Für Kurskorrektur

■ Angestelltenkammer: Die Sanierungspolitik wird ihre Ziele nicht erreichen, wenn sie die Bremer vertreibt

Die Sanierungspolitik des Bremer Senats setzt „falsche Akzente“, es müssen „Fehlentwicklungen korrigiert werden“. Mit diesen klaren Worten legte gestern die Spitze der Angestelltenkammer eine Expertise vor, die sich mit den zentralen Themen der Sanierungspolitik befasst. Geschäftsführer Hans Endl und Präsidentin Irmtrud Gläser erkennen dabei an, dass der Strukturwandel „einige Schritte vorangekommen“ ist. Die Ziele der Sanierung werden mit dem derzeit eingeschlagenen Weg ihrer Ansicht nach aber keineswegs erreicht.

Dass sie ihre Position einen Tag vor dem Landesparteitag der SPD öffentlich macht, auf dem grundsätzlich über „Zukunft gestalten“ debattiert werden soll, ist gewollt. Die Kammern waren vor acht Jahren dabei, als eine „Bremer Erklärung“ über die Sanierung feierlich unterzeichnet wurde; seit dem hat der Senat die Unterzeichner dieser Erklärung aber nicht mehr besonders nach ihrer Meinung gefragt, so dass diese sich jetzt ungefragt zu Wort meldeten.

Die Kammer vertritt 270.000 Angestellte in Bremen, und die tragen vielfach die Lasten der Sparpolitik.
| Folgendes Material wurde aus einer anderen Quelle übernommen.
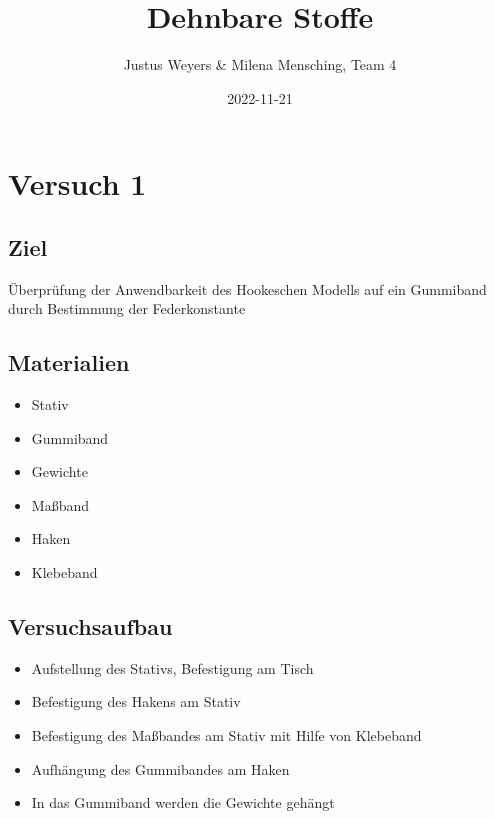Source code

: \documentclass[
  9pt,
]{article}
\title{Dehnbare Stoffe}
\author{Justus Weyers \& Milena Mensching, Team 4}
\date{2022-11-21}
\providecommand{\tightlist}{%
  \setlength{\itemsep}{0pt}\setlength{\parskip}{0pt}}
\begin{document}
\maketitle

\hypertarget{versuch-1}{%
\section{Versuch 1}\label{versuch-1}}

\hypertarget{ziel}{%
\subsection{Ziel}\label{ziel}}

Überprüfung der Anwendbarkeit des Hookeschen Modells auf ein Gummiband
durch Bestimmung der Federkonstante

\hypertarget{materialien}{%
\subsection{Materialien}\label{materialien}}

\begin{itemize}
\tightlist
\item
  Stativ
\item
  Gummiband
\item
  Gewichte
\item
  Maßband
\item
  Haken
\item
  Klebeband
\end{itemize}

\hypertarget{versuchsaufbau}{%
\subsection{Versuchsaufbau}\label{versuchsaufbau}}

\begin{itemize}
\tightlist
\item
  Aufstellung des Stativs, Befestigung am Tisch
\item
  Befestigung des Hakens am Stativ
\item
  Befestigung des Maßbandes am Stativ mit Hilfe von Klebeband
\item
  Aufhängung des Gummibandes am Haken
\item
  In das Gummiband werden die Gewichte gehängt
\end{itemize}
\end{document}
Wofür? Beim Wirtschaftswachstum liegt Bremen seit 1992 kontinuierlich unter dem Durchschnitt der alten Länder, stellt Endl fest, das spiegelt sich in den schlechten Beschäftigungsraten wider. Die erfreulichen Nachrichten vom Arbeitsmarkt sind konjunkturell bedingt, es gebe aber keinerlei positive Sonder-Effekte in Bremer, die man als Resultat der Sanierungs-Investitionen erwartet hatte. Die Arbeitslosigkeit bei Jugendlichen ist sogar doppelt so hoch wie im Bundesdurchschnitt.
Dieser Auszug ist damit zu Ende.